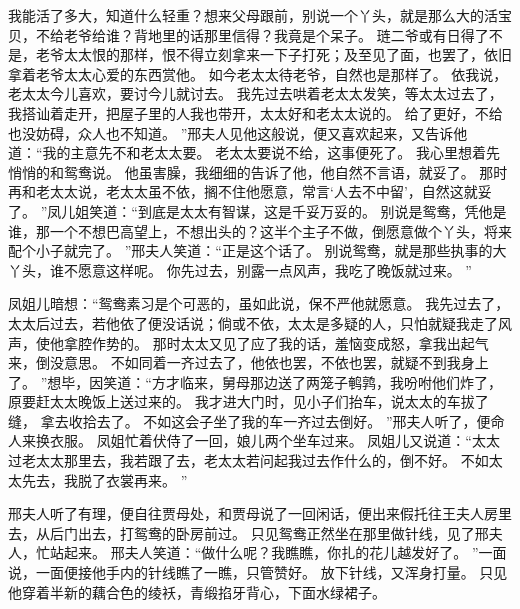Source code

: 我能活了多大，知道什么轻重？想来父母跟前，别说一个丫头，就是那么大的活宝贝，不给老爷给谁？背地里的话那里信得？我竟是个呆子。
琏二爷或有日得了不是，老爷太太恨的那样，恨不得立刻拿来一下子打死；及至见了面，也罢了，依旧拿着老爷太太心爱的东西赏他。
如今老太太待老爷，自然也是那样了。
依我说，老太太今儿喜欢，要讨今儿就讨去。
我先过去哄着老太太发笑，等太太过去了，我搭讪着走开，把屋子里的人我也带开，太太好和老太太说的。
给了更好，不给也没妨碍，众人也不知道。
”邢夫人见他这般说，便又喜欢起来，又告诉他道：“我的主意先不和老太太要。
老太太要说不给，这事便死了。
我心里想着先悄悄的和鸳鸯说。
他虽害臊，我细细的告诉了他，他自然不言语，就妥了。
那时再和老太太说，老太太虽不依，搁不住他愿意，常言‘人去不中留’，自然这就妥了。
”凤儿姐笑道：“到底是太太有智谋，这是千妥万妥的。
别说是鸳鸯，凭他是谁，那一个不想巴高望上，不想出头的？这半个主子不做，倒愿意做个丫头，将来配个小子就完了。
”邢夫人笑道：“正是这个话了。
别说鸳鸯，就是那些执事的大丫头，谁不愿意这样呢。
你先过去，别露一点风声，我吃了晚饭就过来。
”\par
凤姐儿暗想：“鸳鸯素习是个可恶的，虽如此说，保不严他就愿意。
我先过去了，太太后过去，若他依了便没话说；倘或不依，太太是多疑的人，只怕就疑我走了风声，使他拿腔作势的。
那时太太又见了应了我的话，羞恼变成怒，拿我出起气来，倒没意思。
不如同着一齐过去了，他依也罢，不依也罢，就疑不到我身上了。
”想毕，因笑道：“方才临来，舅母那边送了两笼子鹌鹑，我吩咐他们炸了，原要赶太太晚饭上送过来的。
我才进大门时，见小子们抬车，说太太的车拔了缝，
拿去收拾去了。
不如这会子坐了我的车一齐过去倒好。
”邢夫人听了，便命人来换衣服。
凤姐忙着伏侍了一回，娘儿两个坐车过来。
凤姐儿又说道：“太太过老太太那里去，我若跟了去，老太太若问起我过去作什么的，倒不好。
不如太太先去，我脱了衣裳再来。
”\par
邢夫人听了有理，便自往贾母处，和贾母说了一回闲话，便出来假托往王夫人房里去，从后门出去，打鸳鸯的卧房前过。
只见鸳鸯正然坐在那里做针线，见了邢夫人，忙站起来。
邢夫人笑道：“做什么呢？我瞧瞧，你扎的花儿越发好了。
”一面说，一面便接他手内的针线瞧了一瞧，只管赞好。
放下针线，又浑身打量。
只见他穿着半新的藕合色的绫袄，青缎掐牙背心，下面水绿裙子。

---

**What this task involves**
Give back, word for word, only the lines above from the line holding "那时太太又见了应了我的话，羞恼变成怒，拿我出起气来，倒没意思。" to the line holding "放下针线，又浑身打量。", both included.

**Output for this task**
那时太太又见了应了我的话，羞恼变成怒，拿我出起气来，倒没意思。
不如同着一齐过去了，他依也罢，不依也罢，就疑不到我身上了。
”想毕，因笑道：“方才临来，舅母那边送了两笼子鹌鹑，我吩咐他们炸了，原要赶太太晚饭上送过来的。
我才进大门时，见小子们抬车，说太太的车拔了缝，
拿去收拾去了。
不如这会子坐了我的车一齐过去倒好。
”邢夫人听了，便命人来换衣服。
凤姐忙着伏侍了一回，娘儿两个坐车过来。
凤姐儿又说道：“太太过老太太那里去，我若跟了去，老太太若问起我过去作什么的，倒不好。
不如太太先去，我脱了衣裳再来。
”\par
邢夫人听了有理，便自往贾母处，和贾母说了一回闲话，便出来假托往王夫人房里去，从后门出去，打鸳鸯的卧房前过。
只见鸳鸯正然坐在那里做针线，见了邢夫人，忙站起来。
邢夫人笑道：“做什么呢？我瞧瞧，你扎的花儿越发好了。
”一面说，一面便接他手内的针线瞧了一瞧，只管赞好。
放下针线，又浑身打量。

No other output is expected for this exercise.